ViT: Vision Transformer (2020)

An Image is Worth 16x16 Words: Transformers for Image Recognition at Scale

Vision Transformer

November 2, 2022

ViT: Vision Transformer

In 2020, the Google Brain team developed Vision Transformer (ViT), an image classification model without a CNN (convolutional neural network). ViT directly applies a Transformer Encoder to sequences of image patches for classification. So, ViT eliminated CNN from image classification tasks.
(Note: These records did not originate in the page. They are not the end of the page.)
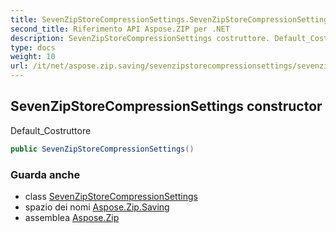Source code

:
 ```yaml
---
title: SevenZipStoreCompressionSettings.SevenZipStoreCompressionSettings
second_title: Riferimento API Aspose.ZIP per .NET
description: SevenZipStoreCompressionSettings costruttore. Default_Costruttore
type: docs
weight: 10
url: /it/net/aspose.zip.saving/sevenzipstorecompressionsettings/sevenzipstorecompressionsettings/
---
```

## SevenZipStoreCompressionSettings constructor

Default_Costruttore

```csharp
public SevenZipStoreCompressionSettings()
```

### Guarda anche

* class [SevenZipStoreCompressionSettings](../)
* spazio dei nomi [Aspose.Zip.Saving](../../sevenzipstorecompressionsettings/)
* assemblea [Aspose.Zip](../../../)


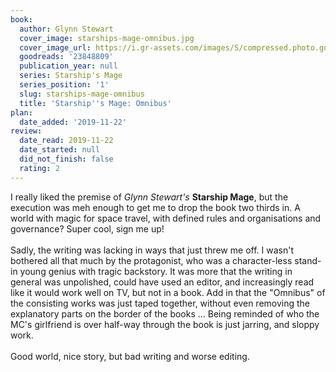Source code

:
 ```yaml
---
book:
  author: Glynn Stewart
  cover_image: starships-mage-omnibus.jpg
  cover_image_url: https://i.gr-assets.com/images/S/compressed.photo.goodreads.com/books/1425613194l/23848809.jpg
  goodreads: '23848809'
  publication_year: null
  series: Starship's Mage
  series_position: '1'
  slug: starships-mage-omnibus
  title: 'Starship''s Mage: Omnibus'
plan:
  date_added: '2019-11-22'
review:
  date_read: 2019-11-22
  date_started: null
  did_not_finish: false
  rating: 2
---
```


I really liked the premise of *Glynn Stewart's* **Starship Mage**, but the execution was meh enough to get me to drop the book two thirds in. A world with magic for space travel, with defined rules and organisations and governance? Super cool, sign me up!<br /><br />Sadly, the writing was lacking in ways that just threw me off. I wasn't bothered all that much by the protagonist, who was a character-less stand-in young genius with tragic backstory. It was more that the writing in general was unpolished, could have used an editor, and increasingly read like it would work well on TV, but not in a book. Add in that the "Omnibus" of the consisting works was just taped together, without even removing the explanatory parts on the border of the books … Being reminded of who the MC's girlfriend is over half-way through the book is just jarring, and sloppy work.<br /><br />Good world, nice story, but bad writing and worse editing.
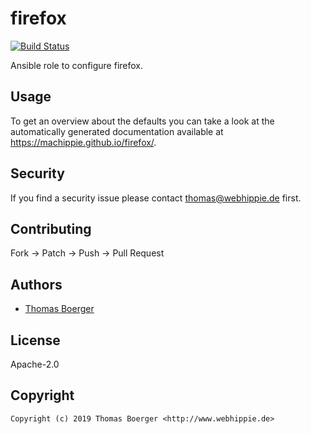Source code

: # firefox

[![Build Status](https://cloud.drone.io/api/badges/machippie/firefox/status.svg)](https://cloud.drone.io/machippie/firefox)

Ansible role to configure firefox.

## Usage

To get an overview about the defaults you can take a look at the automatically generated documentation available at https://machippie.github.io/firefox/.

## Security

If you find a security issue please contact thomas@webhippie.de first.


## Contributing

Fork -> Patch -> Push -> Pull Request


## Authors

* [Thomas Boerger](https://github.com/tboerger)


## License

Apache-2.0


## Copyright

```
Copyright (c) 2019 Thomas Boerger <http://www.webhippie.de>
```
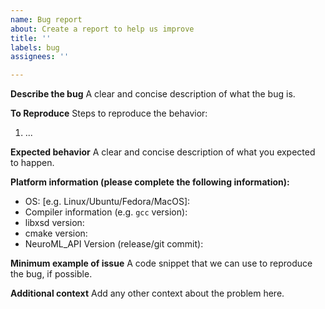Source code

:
 ```yaml
---
name: Bug report
about: Create a report to help us improve
title: ''
labels: bug
assignees: ''

---
```


**Describe the bug**
A clear and concise description of what the bug is.

**To Reproduce**
Steps to reproduce the behavior:
1. ...

**Expected behavior**
A clear and concise description of what you expected to happen.

**Platform information (please complete the following information):**
 - OS: [e.g. Linux/Ubuntu/Fedora/MacOS]:
 - Compiler information (e.g. `gcc` version):
 - libxsd version:
 - cmake version:
 - NeuroML_API Version (release/git commit):

**Minimum example of issue**
A code snippet that we can use to reproduce the bug, if possible.

**Additional context**
Add any other context about the problem here.
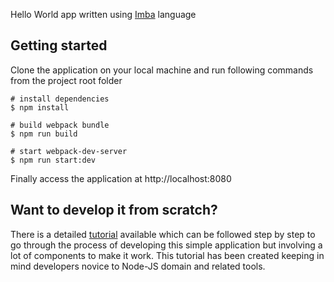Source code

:Hello World app written using [Imba](http://imba.io/) language

## Getting started

Clone the application on your local machine and run following commands from the project root folder

```
# install dependencies
$ npm install

# build webpack bundle
$ npm run build

# start webpack-dev-server
$ npm run start:dev
```

Finally access the application at http://localhost:8080

## Want to develop it from scratch?

There is a detailed [tutorial](./tutorial_readme.md) available which can be followed step by step to go through the process of
developing this simple application but involving a lot of components to make it work. This tutorial has been created keeping in mind
developers novice to Node-JS domain and related tools.
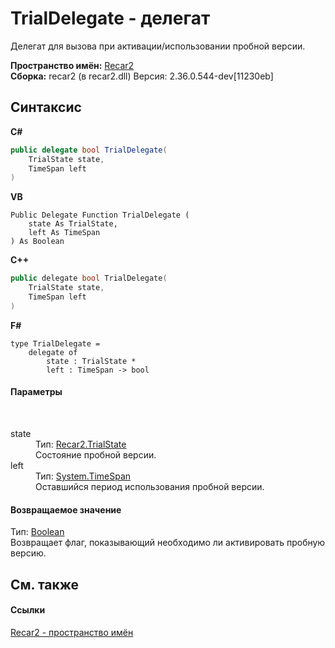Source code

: # TrialDelegate - делегат
 

Делегат для вызова при активации/использовании пробной версии.

**Пространство имён:**&nbsp;<a href="0dd0c505-07fc-c3e8-128c-d1a0701f2a29">Recar2</a><br />**Сборка:**&nbsp;recar2 (в recar2.dll) Версия: 2.36.0.544-dev[11230eb]

## Синтаксис

**C#**<br />
``` C#
public delegate bool TrialDelegate(
	TrialState state,
	TimeSpan left
)
```

**VB**<br />
``` VB
Public Delegate Function TrialDelegate ( 
	state As TrialState,
	left As TimeSpan
) As Boolean
```

**C++**<br />
``` C++
public delegate bool TrialDelegate(
	TrialState state, 
	TimeSpan left
)
```

**F#**<br />
``` F#
type TrialDelegate = 
    delegate of 
        state : TrialState * 
        left : TimeSpan -> bool
```


#### Параметры
&nbsp;<dl><dt>state</dt><dd>Тип:&nbsp;<a href="b08cf0a4-8043-118b-52a2-3479a627a883">Recar2.TrialState</a><br />Состояние пробной версии.</dd><dt>left</dt><dd>Тип:&nbsp;<a href="http://msdn2.microsoft.com/ru-ru/library/269ew577" target="_blank">System.TimeSpan</a><br />Оставшийся период использования пробной версии.</dd></dl>

#### Возвращаемое значение
Тип:&nbsp;<a href="http://msdn2.microsoft.com/ru-ru/library/a28wyd50" target="_blank">Boolean</a><br />Возвращает флаг, показывающий необходимо ли активировать пробную версию.

## См. также


#### Ссылки
<a href="0dd0c505-07fc-c3e8-128c-d1a0701f2a29">Recar2 - пространство имён</a><br />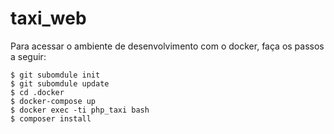 # taxi_web

Para acessar o ambiente de desenvolvimento com o docker, faça os passos a seguir:
```
$ git subomdule init
$ git subomdule update
$ cd .docker
$ docker-compose up
$ docker exec -ti php_taxi bash
$ composer install
```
This article explains how ViT works.

1 Vision Transformer Architecture

1.1 Vision Transformer Overview

The idea is simple: ViT splits an image into a sequence of image patch embeddings mixed with positional encoding and feeds them into a Transformer Encoder. ViT has a classification head (MLP - multi-layer perception), which produces the final prediction. The below figure shows an overview of Vision Transformer architecture.

Figure 1 of the paper

More concretely, ViT reshapes an image of shape H x W x C (height, width, channel) into a sequence of flattened patches: N x (P^2 C), where P is the patch size, and N is the number of patches:

\[ N = \frac{HW}{P^2} \]

According to the paper, ViT does the following:

  • ViT uses a trainable linear project to map flattened patches from P^2 C to P^2 D, where D is an embedding vector size that the Transformer Encoder uses throughout its layers. They call them “patch embeddings”“.
  • ViT prepends a learnable embedding (similar to BERT’s [CLS]), and the final hidden state of that is the aggregate representation of image patches used for classification tasks.
  • ViT adds 1D position embeddings (learned) to the patch embedding to retain positional information. They didn’t use more advanced 2D position embeddings as they did not observe better performance gains.

In the official implementation (below), they use a convolution layer with kernel size = patch size (say, 16 for 16 x 16), strides to the same size (= 16), and the output channels (features) to the hidden size (D). In other words, the convolution layer creates a grid of embeddings that is flattened later.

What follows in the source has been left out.